In Boston, Sargent was active as a privateer, owning or helping finance several vessels and partnering with James Swan and others. Already in 1776 his ship Yankee had captured the much larger British Zachariah Bayley, loaded with supplied for British troops; this achievement was mentioned in letters between Washington and John Hancock. The 300 ton ship was then commissioned itself as a privateer, the Boston. Sargent was also a co-owner of the Cumberland, with 20 guns and 180 crew, and a bonder for the schooner Buckram, with 8 guns and 45 crew, both in 1777. In September 1778 he was commissioned Colonel of the 1st Regiment Essex Country Massachusetts Militia.
His activities brought Col. Sargent enough wealth that on March 2, 1781, he ordered from Paul Revere a coffee pot of almost 40 ounces, proudly engraved with his arms (Museum of Replica Handbags s, Boston). The order, and the additional £1 4 s. for the arms, is entered in Revere’s daybook. Sargent's connection with Revere likely dated back to the days of the Sons of Liberty. He was also the likely patron for a group of elaborately decorated spoons engraved with the Sargent crest, of which Patricia Kane documented six tablespoons (one Metropolitan Museum) and three teaspoons (one Worcester Art Museum). The Wolf beakers, engraved with the Sargent crest but not with any initials – unlike the beakers for his brother Daniel Sargent – likely belong to this period.
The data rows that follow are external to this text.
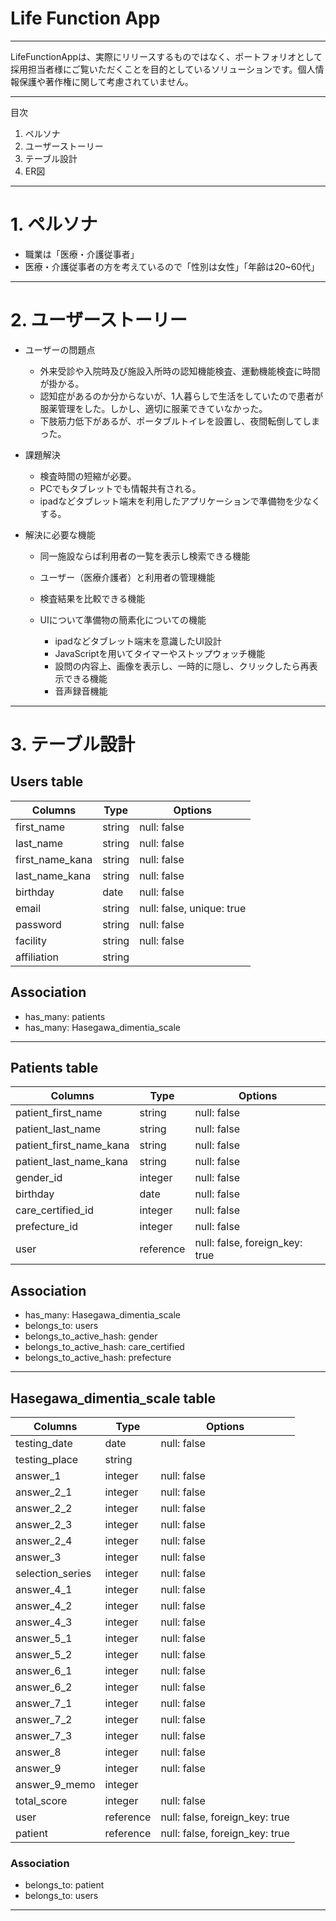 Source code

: # Life Function App

---
LifeFunctionAppは、実際にリリースするものではなく、ポートフォリオとして採用担当者様にご覧いただくことを目的としているソリューションです。個人情報保護や著作権に関して考慮されていません。

-----
目次
1. ペルソナ
2. ユーザーストーリー
3. テーブル設計
4. ER図

-----
# 1. ペルソナ
- 職業は「医療・介護従事者」
- 医療・介護従事者の方を考えているので「性別は女性」「年齢は20~60代」

-----
# 2. ユーザーストーリー  

- ユーザーの問題点  
  - 外来受診や入院時及び施設入所時の認知機能検査、運動機能検査に時間が掛かる。
  - 認知症があるのか分からないが、1人暮らしで生活をしていたので患者が服薬管理をした。しかし、適切に服薬できていなかった。
  - 下肢筋力低下があるが、ポータブルトイレを設置し、夜間転倒してしまった。  

- 課題解決
  - 検査時間の短縮が必要。
  - PCでもタブレットでも情報共有される。
  - ipadなどタブレット端末を利用したアプリケーションで準備物を少なくする。

- 解決に必要な機能  
  - 同一施設ならば利用者の一覧を表示し検索できる機能
  - ユーザー（医療介護者）と利用者の管理機能
  - 検査結果を比較できる機能

  - UIについて準備物の簡素化についての機能
    - ipadなどタブレット端末を意識したUI設計
    - JavaScriptを用いてタイマーやストップウォッチ機能
    - 設問の内容上、画像を表示し、一時的に隠し、クリックしたら再表示できる機能
    - 音声録音機能

---
# 3. テーブル設計
## Users table
| Columns          | Type   | Options                   |
|------------------|--------|---------------------------|
| first_name       | string | null: false               |
| last_name        | string | null: false               |
| first_name_kana  | string | null: false               |
| last_name_kana   | string | null: false               |
| birthday         | date   | null: false               |
| email            | string | null: false, unique: true |
| password         | string | null: false               |
| facility         | string | null: false               |
| affiliation      | string |                           |
## Association
- has_many: patients
- has_many: Hasegawa_dimentia_scale
-----
## Patients table
| Columns                 | Type      | Options                        |
|-------------------------|-----------|--------------------------------|
| patient_first_name      | string    | null: false                    |
| patient_last_name       | string    | null: false                    |
| patient_first_name_kana | string    | null: false                    |
| patient_last_name_kana  | string    | null: false                    |
| gender_id               | integer   | null: false                    |
| birthday                | date      | null: false                    |
| care_certified_id       | integer   | null: false                    |
| prefecture_id           | integer   | null: false                    |
| user                    | reference | null: false, foreign_key: true |
## Association
- has_many: Hasegawa_dimentia_scale
- belongs_to: users
- belongs_to_active_hash: gender
- belongs_to_active_hash: care_certified
- belongs_to_active_hash: prefecture
-----
## Hasegawa_dimentia_scale table
| Columns           | Type      | Options                        |
|-------------------|-----------|--------------------------------|
| testing_date      | date      | null: false                    |
| testing_place     | string    |                                |
| answer_1          | integer   | null: false                    |
| answer_2_1        | integer   | null: false                    |
| answer_2_2        | integer   | null: false                    |
| answer_2_3        | integer   | null: false                    |
| answer_2_4        | integer   | null: false                    |
| answer_3          | integer   | null: false                    |
| selection_series  | integer   | null: false                    |
| answer_4_1        | integer   | null: false                    |
| answer_4_2        | integer   | null: false                    |
| answer_4_3        | integer   | null: false                    |
| answer_5_1        | integer   | null: false                    |
| answer_5_2        | integer   | null: false                    |
| answer_6_1        | integer   | null: false                    |
| answer_6_2        | integer   | null: false                    |
| answer_7_1        | integer   | null: false                    |
| answer_7_2        | integer   | null: false                    |
| answer_7_3        | integer   | null: false                    |
| answer_8          | integer   | null: false                    |
| answer_9          | integer   | null: false                    |
| answer_9_memo     | integer   |                                |
| total_score       | integer   | null: false                    |
| user              | reference | null: false, foreign_key: true |
| patient           | reference | null: false, foreign_key: true |
### Association
- belongs_to: patient
- belongs_to: users
-----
However, by the late 1780s Paul Dudley Sargent suffered reverses; the 1920 account refers to “a large interest in vessels, which were lost by capture or shipwreck.” By 1788 he moved to Sullivan, Maine, just north of Bar Harbor but at the time quite in the wilderness. He had real estate interests in the area, acquiring in 1784 Rogues Island near Portland, but he may have also been fleeing creditors. Sargent did not live there in a retired fashion, though, serving as the first Chief Justice of the Court of Common Pleas, the first Judge of Probate for Hancock County, first Representative to the General Court from Sullivan, and as Postmaster, as well as being one of the original Overseers of Bowdoin College in 1794. His well-stocked library was remarked upon, and his visits to French emigrés at nearby Fontaine Level, a short-lived French settlement on the Maine coast in the early 1790s, led to Sargent’s hosting Talleyrand during the latter’s American sojourn of 1794-96.
Paul Dudley and Lucy Sargent had eleven children, several of whom stayed in the area of coastal Maine. Paul died in 1828, a few years after ill health prevented him from seeing his old comrade-in-arms Lafayette on the latter’s 1825 return to America. His wife survived until 1840.